Moralement, cette distinction ne tient pas debout. En 2005, Heiner Studer avait déjà déposé une motion au Conseil National demandant son abolition. Elle avait été refusée. Le Conseiller National Ruedi Aeschbacher (PEV) est revenu à la charge le 3 mars dernier, en déposant une interpellation urgente pour «permettre une entraide judiciaire en cas de délits fiscaux, non seulement lors de fraude fiscale, mais aussi lors d’évasion fiscale». Cette différence artificielle «est en totale contradiction avec nos valeurs de base. Nous ne voulons pas être un pays qui aide les riches à tromper leur fisc». La fin de la distinction entre évasion et fraude fiscale, l’ouverture de la Suisse à coopérer avec les demandes des Etats tiers constitue un premier pas dans cette direction et mérite d’être saluée.
Mais plus globalement, l’évasion fiscale est un désastre pour les pays du Tiers-Monde, puisqu’elle les prive de revenus vitaux pour leur développement. Réformer le secret bancaire est une question de justice. C’est aussi une manière de briser la puissance de l’argent avec laquelle la Suisse entretient depuis trop longtemps un copinage malsain aux conséquences spirituelles, morales et éthiques énormes.

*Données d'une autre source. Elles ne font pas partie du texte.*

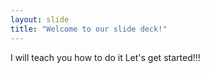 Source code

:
 ```yaml
---
layout: slide
title: "Welcome to our slide deck!"
---
```


I will teach you how to do it
Let's get started!!!
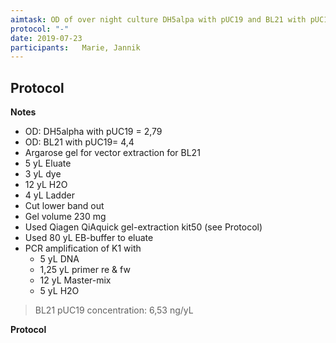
 ```yaml
---
aimtask: OD of over night culture DH5alpa with pUC19 and BL21 with pUC19  
protocol: "-"
date: 2019-07-23  
participants:   Marie, Jannik  
---  
```


## Protocol 
**Notes**

-   OD: DH5alpha with pUC19 = 2,79
-   OD: BL21 with pUC19= 4,4
-   Argarose gel for vector extraction for BL21
-   5 yL Eluate
-   3 yL dye
-   12 yL H2O
-   4 yL Ladder
-   Cut lower band out
-   Gel volume 230 mg
-   Used Qiagen QiAquick gel-extraction kit50 (see Protocol)
-   Used 80 yL EB-buffer to eluate
-   PCR amplification of K1 with
    -   5 yL DNA
    -   1,25 yL primer re & fw
    -   12 yL Master-mix
    -   5 yL H2O

  

>BL21 pUC19 concentration: 6,53 ng/yL

**Protocol**

![<Beschreibung>](/labjournal-entries/images/45CC5796-285C-4552-9229-78437520F6DF.jpeg>)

D’autres voies que la fin du secret bancaire seraient envisageables, par exemple de rendre obligatoire l’imposition des avoirs bancaires, aux taux en vigueur dans le pays de domicile des clients. Les recettes seraient transmises anonymement par la banque directement aux pays concernés. L’évasion fiscale deviendrait impossible, mais pas le secret bancaire, ni la discrétion, la fiabilité et le sérieux qui ont fait la réputation de nos banques.
Steve Tanner, Parti évangélique suisse
Un recul des libertés individuelles
Pour éviter une plainte pénale qui aurait pu entraîner son effondrement et de grands dommages pour l’économie suisse, l’UBS a été contrainte, au mépris du secret bancaire, de communiquer aux Etats-Unis les noms de près de 300 de ses clients américains suspectés de fraude ou d’évasion fiscale. Cet épisode a suscité de véhémentes attaques contre le secret bancaire et relancé le débat sur son bien-fondé.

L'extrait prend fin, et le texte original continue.